Adler Seeds
- Company type: Private
- Industry: Farming
- Founded: 1937
- Headquarters: Sharpsville, Indiana, USA
- Key people: Howard Adler (founder)
- Products: Corn Hybrids Soybean Varieties Wheat Varieties
- Revenue: Unknown NZD

= Adler Seeds =

American agricultural company

Adler Seeds is an American company that was founded in 1937 by Howard Adler, in Sharpsville, Indiana. Adler Seeds was formerly known as George Adler & Sons until later when it was then incorporated and called Adler Seeds.

By 1993 Howard Alder had resigned and decided to pass on the company to John Adler, his son.

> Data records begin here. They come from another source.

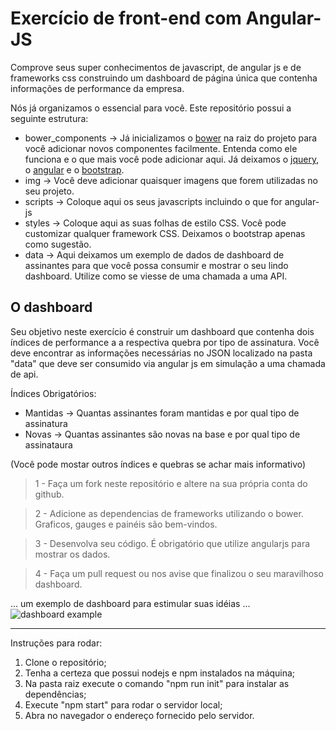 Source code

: # Exercício de front-end com Angular-JS

Comprove seus super conhecimentos de javascript, de angular js e de frameworks css construindo um dashboard de página única que contenha informações de performance da empresa.

Nós já organizamos o essencial para você. Este repositório possui a seguinte estrutura:
* bower_components -> Já inicializamos o [bower](http://bower.io/) na raiz do projeto para você adicionar novos componentes facilmente. Entenda como ele funciona e o que mais você pode adicionar aqui. Já deixamos o [jquery](http://jquery.com/), o [angular](https://angularjs.org/) e o [bootstrap](http://getbootstrap.com/). 
* img -> Você deve adicionar quaisquer imagens que forem utilizadas no seu projeto.
* scripts -> Coloque aqui os seus javascripts incluindo o que for angular-js
* styles -> Coloque aqui as suas folhas de estilo CSS. Você pode customizar qualquer framework CSS. Deixamos o bootstrap apenas como sugestão.
* data -> Aqui deixamos um exemplo de dados de dashboard de assinantes para que você possa consumir e mostrar o seu lindo dashboard. Utilize como se viesse de uma chamada a uma API.

## O dashboard

Seu objetivo neste exercício é construir um dashboard que contenha dois índices de performance a a respectiva quebra por tipo de assinatura. Você deve encontrar as informações necessárias no JSON localizado na pasta "data" que deve ser consumido via angular js em simulação a uma chamada de api.

Índices Obrigatórios:
* Mantidas -> Quantas assinantes foram mantidas e por qual tipo de assinatura
* Novas -> Quantas assinantes são novas na base e por qual tipo de assinataura

(Você pode mostar outros índices e quebras se achar mais informativo)

> 1 - Faça um fork neste repositório e altere na sua própria conta do github.

> 2 - Adicione as dependencias de frameworks utilizando o bower. Graficos, gauges e painéis são bem-vindos.

> 3 - Desenvolva seu código. É obrigatório que utilize angularjs para mostrar os dados. 

> 4 - Faça um pull request ou nos avise que finalizou o seu maravilhoso dashboard.

... um exemplo de dashboard para estimular suas idéias ...
![dashboard example](https://blog.kissmetrics.com/wp-content/uploads/2013/09/dashboard-widget-types.png)



**********************************

Instruções para rodar:

1. Clone o repositório;
2. Tenha a certeza que possui nodejs e npm instalados na máquina;
3. Na pasta raiz execute o comando "npm run init" para instalar as dependências;
4. Execute "npm start" para rodar o servidor local;
5. Abra no navegador o endereço fornecido pelo servidor.
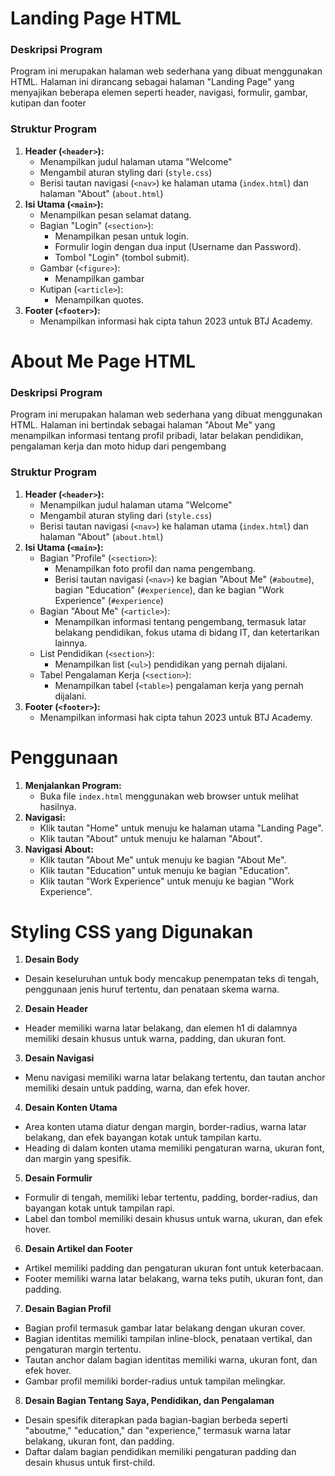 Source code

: # Landing Page HTML

### Deskripsi Program
Program ini merupakan halaman web sederhana yang dibuat menggunakan HTML. Halaman ini dirancang sebagai halaman "Landing Page" yang menyajikan beberapa elemen seperti header, navigasi, formulir, gambar, kutipan dan footer

### Struktur Program
1. **Header (`<header>`):**
	-   Menampilkan judul halaman utama "Welcome"
    -   Mengambil aturan styling dari (`style.css`)
    -   Berisi tautan navigasi (`<nav>`) ke halaman utama (`index.html`) dan halaman "About" (`about.html`)
2. **Isi Utama (`<main>`):**
    -   Menampilkan pesan selamat datang.
    -   Bagian "Login" (`<section>`):
        -   Menampilkan pesan untuk login.
        -   Formulir login dengan dua input (Username dan Password).
        -   Tombol "Login" (tombol submit).
    -   Gambar (`<figure>`):
        -   Menampilkan gambar
    -   Kutipan (`<article>`):
        -   Menampilkan quotes.
3.  **Footer (`<footer>`):**
    -   Menampilkan informasi hak cipta tahun 2023 untuk BTJ Academy.


# About Me Page HTML
### Deskripsi Program
Program ini merupakan halaman web sederhana yang dibuat menggunakan HTML. Halaman ini bertindak sebagai halaman "About Me" yang menampilkan informasi tentang profil pribadi, latar belakan pendidikan, pengalaman kerja dan moto hidup dari pengembang

### Struktur Program
1.  **Header (`<header>`):**
	-   Menampilkan judul halaman utama "Welcome"
    -   Mengambil aturan styling dari (`style.css`)
    -   Berisi tautan navigasi (`<nav>`) ke halaman utama (`index.html`) dan halaman "About" (`about.html`)
2.  **Isi Utama (`<main>`):**
    -   Bagian "Profile" (`<section>`):
        -   Menampilkan foto profil dan nama pengembang.
        -   Berisi tautan navigasi (`<nav>`) ke bagian "About Me" (`#aboutme`), bagian "Education" (`#experience`), dan ke bagian "Work Experience" (`#experience`)
    -   Bagian "About Me" (`<article>`):
        -   Menampilkan informasi tentang pengembang, termasuk latar belakang pendidikan, fokus utama di bidang IT, dan ketertarikan lainnya.
    -   List Pendidikan (`<section>`):
        -   Menampilkan list (`<ul>`) pendidikan yang pernah dijalani.
    -   Tabel Pengalaman Kerja (`<section>`):
        -   Menampilkan tabel (`<table>`) pengalaman kerja yang pernah dijalani.
3.  **Footer (`<footer>`):**
    -   Menampilkan informasi hak cipta tahun 2023 untuk BTJ Academy.

# Penggunaan

1.  **Menjalankan Program:**
    -   Buka file `index.html` menggunakan web browser untuk melihat hasilnya.
2.  **Navigasi:**
    -   Klik tautan "Home" untuk menuju ke halaman utama "Landing Page".
    -   Klik tautan "About" untuk menuju ke halaman "About".
3.  **Navigasi About:**
    -   Klik tautan "About Me" untuk menuju ke bagian "About Me".
    -   Klik tautan "Education" untuk menuju ke bagian "Education".
    -   Klik tautan "Work Experience" untuk menuju ke bagian "Work Experience".

# Styling CSS yang Digunakan
1.  **Desain Body**

-   Desain keseluruhan untuk body mencakup penempatan teks di tengah, penggunaan jenis huruf tertentu, dan penataan skema warna.

2.  **Desain Header**

-   Header memiliki warna latar belakang, dan elemen h1 di dalamnya memiliki desain khusus untuk warna, padding, dan ukuran font.

3.  **Desain Navigasi**

-   Menu navigasi memiliki warna latar belakang tertentu, dan tautan anchor memiliki desain untuk padding, warna, dan efek hover.

4.  **Desain Konten Utama**

-   Area konten utama diatur dengan margin, border-radius, warna latar belakang, dan efek bayangan kotak untuk tampilan kartu.
-   Heading di dalam konten utama memiliki pengaturan warna, ukuran font, dan margin yang spesifik.

5.  **Desain Formulir**

-   Formulir di tengah, memiliki lebar tertentu, padding, border-radius, dan bayangan kotak untuk tampilan rapi.
-   Label dan tombol memiliki desain khusus untuk warna, ukuran, dan efek hover.

6.  **Desain Artikel dan Footer**

-   Artikel memiliki padding dan pengaturan ukuran font untuk keterbacaan.
-   Footer memiliki warna latar belakang, warna teks putih, ukuran font, dan padding.

7.  **Desain Bagian Profil**

-   Bagian profil termasuk gambar latar belakang dengan ukuran cover.
-   Bagian identitas memiliki tampilan inline-block, penataan vertikal, dan pengaturan margin tertentu.
-   Tautan anchor dalam bagian identitas memiliki warna, ukuran font, dan efek hover.
-   Gambar profil memiliki border-radius untuk tampilan melingkar.

8.  **Desain Bagian Tentang Saya, Pendidikan, dan Pengalaman**

-   Desain spesifik diterapkan pada bagian-bagian berbeda seperti "aboutme," "education," dan "experience," termasuk warna latar belakang, ukuran font, dan padding.
-   Daftar dalam bagian pendidikan memiliki pengaturan padding dan desain khusus untuk first-child.

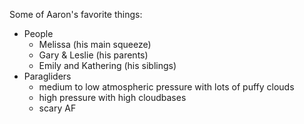 Some of Aaron's favorite things:
- People
    - Melissa (his main squeeze)
    - Gary & Leslie (his parents)
    - Emily and Kathering (his siblings)
- Paragliders
    - medium to low atmospheric pressure with lots of puffy clouds
    - high pressure with high cloudbases
    - scary AF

In 2005, it merged with Kelley Farms.

Adler's developed JavaSoy in 2002, which is a soy/coffee blend that is marketed through their Adler Foods company.

After a fire at its seed facility, Adler Seeds sold its facility and farm ground to Beck's Hybrids, based in Atlanta, Indiana, in 2009. Beck's soon began to redevelop the facility and farmland into their Foundation Seed Facility. Adler's co-owner John Adler, son of founder Howard, then moved to Lafayette, Indiana and re-established Adler Seeds by joining with AgVenture. AgVenture is a "network of independently owned and operated regional seed companies".